According to the present invention, the stiffener disposed in the horizontal direction on the inner surface, the support member disposed on the surface corresponding to the position where the stiffener is disposed, and the heat-insulating structure disposed on the side surface of the tank. A heat insulating panel having a fixing portion fixed to the support member at a central portion, a first horizontal pad disposed between the fixing portion and the side surface of the tank, and a side surface of the tank And a second pad that is disposed vertically below the first pad and has a smaller horizontal width than the first pad.

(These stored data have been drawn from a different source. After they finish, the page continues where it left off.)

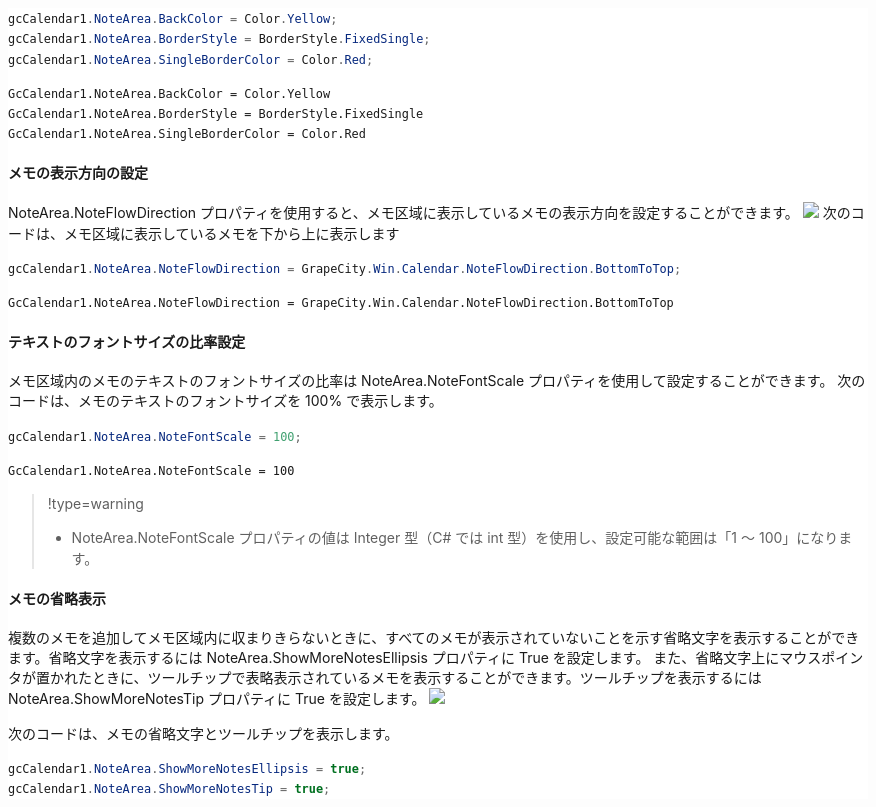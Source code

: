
 ```csharp
gcCalendar1.NoteArea.BackColor = Color.Yellow;
gcCalendar1.NoteArea.BorderStyle = BorderStyle.FixedSingle;
gcCalendar1.NoteArea.SingleBorderColor = Color.Red;
```

```vbnet
GcCalendar1.NoteArea.BackColor = Color.Yellow
GcCalendar1.NoteArea.BorderStyle = BorderStyle.FixedSingle
GcCalendar1.NoteArea.SingleBorderColor = Color.Red
```

#### メモの表示方向の設定

NoteArea.NoteFlowDirection プロパティを使用すると、メモ区域に表示しているメモの表示方向を設定することができます。
![](/DOCUMENT_SITE_LINK_PREFIX_HERE/document-site-files/images/06fadbb1-c461-433a-b385-ae4966e56069/images/gccalendar.note_notearea05.png)
次のコードは、メモ区域に表示しているメモを下から上に表示します

```csharp
gcCalendar1.NoteArea.NoteFlowDirection = GrapeCity.Win.Calendar.NoteFlowDirection.BottomToTop;
```

```vbnet
GcCalendar1.NoteArea.NoteFlowDirection = GrapeCity.Win.Calendar.NoteFlowDirection.BottomToTop
```

#### テキストのフォントサイズの比率設定

メモ区域内のメモのテキストのフォントサイズの比率は NoteArea.NoteFontScale プロパティを使用して設定することができます。
次のコードは、メモのテキストのフォントサイズを 100% で表示します。

```csharp
gcCalendar1.NoteArea.NoteFontScale = 100;
```

```vbnet
GcCalendar1.NoteArea.NoteFontScale = 100
```


> !type=warning
>
> * NoteArea.NoteFontScale プロパティの値は Integer 型（C# では int 型）を使用し、設定可能な範囲は「1 ～ 100」になります。

#### メモの省略表示

複数のメモを追加してメモ区域内に収まりきらないときに、すべてのメモが表示されていないことを示す省略文字を表示することができます。省略文字を表示するには NoteArea.ShowMoreNotesEllipsis プロパティに True を設定します。
また、省略文字上にマウスポインタが置かれたときに、ツールチップで表略表示されているメモを表示することができます。ツールチップを表示するには NoteArea.ShowMoreNotesTip プロパティに True を設定します。
![](/DOCUMENT_SITE_LINK_PREFIX_HERE/document-site-files/images/06fadbb1-c461-433a-b385-ae4966e56069/images/gccalendar.note_notearea06.png)

次のコードは、メモの省略文字とツールチップを表示します。

```csharp
gcCalendar1.NoteArea.ShowMoreNotesEllipsis = true;
gcCalendar1.NoteArea.ShowMoreNotesTip = true;
```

Is done.

Further, according to the present invention, in the heat insulating tank provided with a heat insulating structure on the entire surface, the heat insulating structure corresponds to the stiffener disposed horizontally on the inner surface and the position where the stiffener is disposed. A heat insulating structure disposed on a side surface of the tank having a support member disposed on the surface of the tank, and a heat insulating panel having a fixed portion fixed to the support member at a central portion; and the side surfaces of the fixed portion and the tank A first pad that is horizontally long between the tank and a side surface of the tank and the heat insulation panel, and is disposed at a position lower than the first pad in the vertical direction. There is provided a heat-proof tank comprising a second pad having a small width .

  In the heat insulating structure and the heat insulating tank, the thickness Db of the second pad may be set to a size equal to or smaller than the thickness Da of the first pad. Further, the thickness Db of the second pad may be set so that the size changes as the distance from the first pad increases.

  The second pad may be disposed so as to contact the first pad, or may be configured integrally with the first pad. The second pad may be disposed at a position spaced from the first pad.

  Moreover, the said heat insulation panel may have a mark which shows direction when arrange | positioning on the side surface of the said tank.

  According to the heat insulating structure and the heat insulating tank according to the present invention described above, in addition to the first pad that supports the heat insulating panel in a state separated from the side surface of the tank, the heat insulating panel and the tank are positioned below the first pad. By arranging the second pad located between them, when the side surface of the tank expands outward, the lower portion of the heat insulation panel can be pushed outward by the second pad.

  Therefore, an external force can be applied to the lower part of the heat insulation panel by the second pad, a resistance against a load and a rotational moment generated in the heat insulation panel can be formed by this external force, and the breakage of the support member can be suppressed.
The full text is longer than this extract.